Era un viejo barco de carga. No obstante el nombre canadiense, el Winnipeg era francés. El Servicio para la Evacuación de Refugiados Españoles (SERE) lo compró para cumplir el destino a que Neruda, cónsul encargado de la inmigración española en París, se había comprometido: "...cumplir la más noble misión que he ejercido en mi vida: la de sacar españoles de sus prisiones y enviarlos a mi patria".Sin otra garantía que su promesa, llegué a Burdeos y de allí al muelle de Trompe Loup, en La Pallice, en el que estaba el Winnipeg atracado.

Al subir al barco, mi hija Elena, que cumpliría dos años frente a las costas chilenas, comenzó a expectorar un ruidoso ataque de tos ferina. Detenido, con ella en brazos, en la mitad de la escala, interrogué con la vista, angustiado, al médico de bata blanca que custodiaba el acceso. "Sigue, sigue", me dijo. "Todos los niños que han subido traen también la tos ferina".

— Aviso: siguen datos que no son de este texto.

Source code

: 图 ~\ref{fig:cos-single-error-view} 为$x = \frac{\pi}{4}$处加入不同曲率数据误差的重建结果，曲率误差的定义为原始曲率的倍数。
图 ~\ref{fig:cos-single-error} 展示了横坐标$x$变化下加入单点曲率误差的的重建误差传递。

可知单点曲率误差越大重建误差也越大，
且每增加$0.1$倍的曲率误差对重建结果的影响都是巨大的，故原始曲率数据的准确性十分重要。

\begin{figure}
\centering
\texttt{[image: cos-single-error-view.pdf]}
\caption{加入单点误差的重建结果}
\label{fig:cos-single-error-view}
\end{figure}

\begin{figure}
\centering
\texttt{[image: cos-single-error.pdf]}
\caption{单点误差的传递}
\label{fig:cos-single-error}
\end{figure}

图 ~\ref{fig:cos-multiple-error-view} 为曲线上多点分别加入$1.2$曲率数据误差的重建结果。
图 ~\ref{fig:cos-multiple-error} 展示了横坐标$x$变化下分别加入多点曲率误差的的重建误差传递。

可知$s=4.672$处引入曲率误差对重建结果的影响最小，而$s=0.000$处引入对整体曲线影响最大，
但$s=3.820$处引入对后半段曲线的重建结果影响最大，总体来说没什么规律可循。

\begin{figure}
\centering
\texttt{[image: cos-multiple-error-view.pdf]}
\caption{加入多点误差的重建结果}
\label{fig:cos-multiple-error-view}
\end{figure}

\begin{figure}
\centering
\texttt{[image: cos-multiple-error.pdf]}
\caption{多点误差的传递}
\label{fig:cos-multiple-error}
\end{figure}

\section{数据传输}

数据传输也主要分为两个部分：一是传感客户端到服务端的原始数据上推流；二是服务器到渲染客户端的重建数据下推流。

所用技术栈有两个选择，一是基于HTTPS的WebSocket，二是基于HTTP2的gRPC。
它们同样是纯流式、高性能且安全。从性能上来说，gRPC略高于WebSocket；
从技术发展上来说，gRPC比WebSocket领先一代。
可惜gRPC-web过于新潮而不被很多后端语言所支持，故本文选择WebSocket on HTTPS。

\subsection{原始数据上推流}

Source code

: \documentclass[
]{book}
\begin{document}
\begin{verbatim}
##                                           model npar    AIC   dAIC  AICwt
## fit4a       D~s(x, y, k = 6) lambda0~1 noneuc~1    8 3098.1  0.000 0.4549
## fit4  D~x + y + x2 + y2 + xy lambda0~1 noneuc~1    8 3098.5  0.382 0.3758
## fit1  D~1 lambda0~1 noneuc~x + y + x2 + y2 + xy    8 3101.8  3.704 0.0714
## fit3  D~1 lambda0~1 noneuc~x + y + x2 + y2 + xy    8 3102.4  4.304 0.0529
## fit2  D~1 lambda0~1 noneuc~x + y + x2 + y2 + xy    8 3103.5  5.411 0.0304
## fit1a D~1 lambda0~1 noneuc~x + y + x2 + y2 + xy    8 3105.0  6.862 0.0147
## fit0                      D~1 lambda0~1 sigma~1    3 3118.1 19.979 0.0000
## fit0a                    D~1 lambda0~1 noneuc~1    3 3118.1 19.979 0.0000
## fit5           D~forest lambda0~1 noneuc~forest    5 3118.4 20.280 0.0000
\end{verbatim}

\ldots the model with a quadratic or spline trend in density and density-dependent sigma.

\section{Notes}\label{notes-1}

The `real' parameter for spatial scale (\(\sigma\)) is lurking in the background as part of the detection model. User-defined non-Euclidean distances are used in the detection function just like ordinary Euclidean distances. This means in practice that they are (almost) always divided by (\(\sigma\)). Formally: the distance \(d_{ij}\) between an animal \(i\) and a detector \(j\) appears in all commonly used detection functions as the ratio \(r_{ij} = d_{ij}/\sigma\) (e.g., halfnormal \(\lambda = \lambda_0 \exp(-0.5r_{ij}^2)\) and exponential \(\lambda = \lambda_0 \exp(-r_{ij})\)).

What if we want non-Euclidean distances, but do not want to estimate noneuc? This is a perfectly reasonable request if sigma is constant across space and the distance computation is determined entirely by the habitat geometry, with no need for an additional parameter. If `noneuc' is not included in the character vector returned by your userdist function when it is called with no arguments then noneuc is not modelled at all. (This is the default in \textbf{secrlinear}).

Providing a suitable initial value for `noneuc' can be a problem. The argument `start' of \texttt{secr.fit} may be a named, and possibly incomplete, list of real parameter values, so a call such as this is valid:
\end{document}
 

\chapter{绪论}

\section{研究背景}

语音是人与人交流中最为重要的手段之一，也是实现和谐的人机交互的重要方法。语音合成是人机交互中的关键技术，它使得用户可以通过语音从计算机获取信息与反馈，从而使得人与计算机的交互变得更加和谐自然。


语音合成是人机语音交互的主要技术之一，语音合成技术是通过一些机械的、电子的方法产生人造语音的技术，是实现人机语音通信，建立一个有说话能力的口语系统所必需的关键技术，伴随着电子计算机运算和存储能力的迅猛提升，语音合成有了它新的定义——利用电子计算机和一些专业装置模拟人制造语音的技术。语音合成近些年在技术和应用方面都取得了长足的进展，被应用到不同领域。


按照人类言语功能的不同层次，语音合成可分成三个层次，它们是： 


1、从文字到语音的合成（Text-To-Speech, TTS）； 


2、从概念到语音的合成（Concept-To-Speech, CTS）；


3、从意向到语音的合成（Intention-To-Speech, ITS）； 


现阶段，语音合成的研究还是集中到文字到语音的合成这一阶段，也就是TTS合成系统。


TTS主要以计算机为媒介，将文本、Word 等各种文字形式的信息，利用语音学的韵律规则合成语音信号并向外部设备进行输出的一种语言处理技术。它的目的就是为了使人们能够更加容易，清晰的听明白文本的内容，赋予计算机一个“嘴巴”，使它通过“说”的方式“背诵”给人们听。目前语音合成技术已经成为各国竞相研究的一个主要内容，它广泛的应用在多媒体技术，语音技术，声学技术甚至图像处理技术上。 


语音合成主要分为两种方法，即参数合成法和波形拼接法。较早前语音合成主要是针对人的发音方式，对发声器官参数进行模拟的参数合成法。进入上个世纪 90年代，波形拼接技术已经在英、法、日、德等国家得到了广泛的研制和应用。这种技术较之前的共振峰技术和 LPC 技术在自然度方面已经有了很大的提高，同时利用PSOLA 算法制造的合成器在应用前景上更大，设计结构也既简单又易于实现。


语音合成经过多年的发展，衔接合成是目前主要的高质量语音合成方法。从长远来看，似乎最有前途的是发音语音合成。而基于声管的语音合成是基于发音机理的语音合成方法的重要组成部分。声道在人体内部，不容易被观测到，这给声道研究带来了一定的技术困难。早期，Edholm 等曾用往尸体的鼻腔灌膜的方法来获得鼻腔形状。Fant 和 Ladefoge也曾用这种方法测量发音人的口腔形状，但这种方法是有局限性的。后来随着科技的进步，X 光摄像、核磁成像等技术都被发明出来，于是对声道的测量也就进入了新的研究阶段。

Con la primera ojeada me di cuenta del panorama, al que, por cierto, no cabía hacer remilgos. El viejo barco, con acomodaciones en tiempos normales para 10 o 12 pasajeros, había sido transformado para alojar más de 2.000. En las bodegas se adosaron apoyos para tender series de literas, con los espacios tan reducidos que apenas permitían levantar la cabeza al pasajero acostado. El calor de agosto hacía presumir lo que serían estas bodegas en las noches, abarrotadas de seres humanos. El espectáculo recordaba los apilamientos de los campos de exterminio nazis, imagen que recordé en Buchenwald. Sin embargo, todos pensamos que tal infierno sería transitorio en el camino de libertad.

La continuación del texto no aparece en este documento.